(Items from a data source)
■ ■ ■ ■
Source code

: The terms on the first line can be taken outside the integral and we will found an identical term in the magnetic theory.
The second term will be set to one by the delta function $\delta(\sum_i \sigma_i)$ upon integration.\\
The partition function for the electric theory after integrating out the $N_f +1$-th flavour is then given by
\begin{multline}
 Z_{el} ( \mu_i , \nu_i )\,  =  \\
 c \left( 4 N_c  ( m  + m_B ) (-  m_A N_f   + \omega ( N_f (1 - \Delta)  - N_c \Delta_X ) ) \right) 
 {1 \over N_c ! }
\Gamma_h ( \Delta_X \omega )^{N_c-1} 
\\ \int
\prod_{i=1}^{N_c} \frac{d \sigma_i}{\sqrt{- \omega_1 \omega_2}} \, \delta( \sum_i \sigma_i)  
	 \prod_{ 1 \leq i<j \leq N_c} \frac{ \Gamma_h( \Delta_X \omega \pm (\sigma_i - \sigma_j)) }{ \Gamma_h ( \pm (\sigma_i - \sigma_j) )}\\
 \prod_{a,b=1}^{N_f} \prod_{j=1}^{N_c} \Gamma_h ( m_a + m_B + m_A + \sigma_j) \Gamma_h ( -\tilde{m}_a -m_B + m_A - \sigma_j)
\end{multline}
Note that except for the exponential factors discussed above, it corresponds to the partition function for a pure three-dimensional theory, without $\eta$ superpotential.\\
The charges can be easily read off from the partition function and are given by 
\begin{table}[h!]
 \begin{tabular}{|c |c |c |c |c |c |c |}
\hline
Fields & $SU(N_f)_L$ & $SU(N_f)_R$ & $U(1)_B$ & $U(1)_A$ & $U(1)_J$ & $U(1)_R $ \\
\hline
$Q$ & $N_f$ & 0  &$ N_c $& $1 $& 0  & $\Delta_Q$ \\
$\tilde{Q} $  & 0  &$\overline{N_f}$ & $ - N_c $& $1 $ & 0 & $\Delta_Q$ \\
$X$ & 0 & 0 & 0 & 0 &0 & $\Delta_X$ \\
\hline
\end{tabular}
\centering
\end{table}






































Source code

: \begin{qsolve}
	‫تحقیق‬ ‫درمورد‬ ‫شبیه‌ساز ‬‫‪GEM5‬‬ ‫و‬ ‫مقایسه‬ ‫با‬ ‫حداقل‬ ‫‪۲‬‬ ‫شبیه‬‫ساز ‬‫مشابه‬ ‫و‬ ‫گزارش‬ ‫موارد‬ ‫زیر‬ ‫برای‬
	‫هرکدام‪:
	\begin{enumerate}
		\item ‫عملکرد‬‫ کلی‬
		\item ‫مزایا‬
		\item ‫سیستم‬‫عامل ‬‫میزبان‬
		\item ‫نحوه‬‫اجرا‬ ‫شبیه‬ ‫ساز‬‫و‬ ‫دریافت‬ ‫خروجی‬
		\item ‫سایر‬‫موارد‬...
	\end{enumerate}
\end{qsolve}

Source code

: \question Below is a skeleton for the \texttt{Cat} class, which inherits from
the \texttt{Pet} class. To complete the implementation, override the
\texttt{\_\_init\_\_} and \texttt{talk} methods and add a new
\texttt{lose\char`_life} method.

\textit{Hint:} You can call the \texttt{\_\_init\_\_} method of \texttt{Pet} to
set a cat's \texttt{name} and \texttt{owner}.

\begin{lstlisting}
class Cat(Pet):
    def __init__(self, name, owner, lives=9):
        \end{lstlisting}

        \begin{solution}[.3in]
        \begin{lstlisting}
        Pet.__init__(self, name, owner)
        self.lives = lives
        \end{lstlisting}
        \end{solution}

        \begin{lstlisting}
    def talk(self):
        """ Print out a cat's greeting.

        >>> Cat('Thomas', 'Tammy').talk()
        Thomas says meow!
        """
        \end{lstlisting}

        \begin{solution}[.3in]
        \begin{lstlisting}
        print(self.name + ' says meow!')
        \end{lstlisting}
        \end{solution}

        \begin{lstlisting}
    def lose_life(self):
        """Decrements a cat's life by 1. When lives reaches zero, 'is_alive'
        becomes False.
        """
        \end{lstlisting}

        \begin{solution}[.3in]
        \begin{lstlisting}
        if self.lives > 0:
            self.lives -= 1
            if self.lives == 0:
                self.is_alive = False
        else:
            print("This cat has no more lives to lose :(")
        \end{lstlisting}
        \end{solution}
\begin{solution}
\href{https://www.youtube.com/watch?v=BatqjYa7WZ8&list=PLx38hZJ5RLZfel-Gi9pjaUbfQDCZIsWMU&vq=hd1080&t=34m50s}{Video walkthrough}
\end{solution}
■ ■ ■ ■
■ WHAT THE EXERCISE ASKS
Give again the closing portion of the entries, from the line with "print(self.name + ' says meow!')" through the last line. Keep it exact and add nothing.

■ FINAL ANSWER
        print(self.name + ' says meow!')
        \end{lstlisting}
        \end{solution}

        \begin{lstlisting}
    def lose_life(self):
        """Decrements a cat's life by 1. When lives reaches zero, 'is_alive'
        becomes False.
        """
        \end{lstlisting}

        \begin{solution}[.3in]
        \begin{lstlisting}
        if self.lives > 0:
            self.lives -= 1
            if self.lives == 0:
                self.is_alive = False
        else:
            print("This cat has no more lives to lose :(")
        \end{lstlisting}
        \end{solution}
\begin{solution}
\href{https://www.youtube.com/watch?v=BatqjYa7WZ8&list=PLx38hZJ5RLZfel-Gi9pjaUbfQDCZIsWMU&vq=hd1080&t=34m50s}{Video walkthrough}
\end{solution}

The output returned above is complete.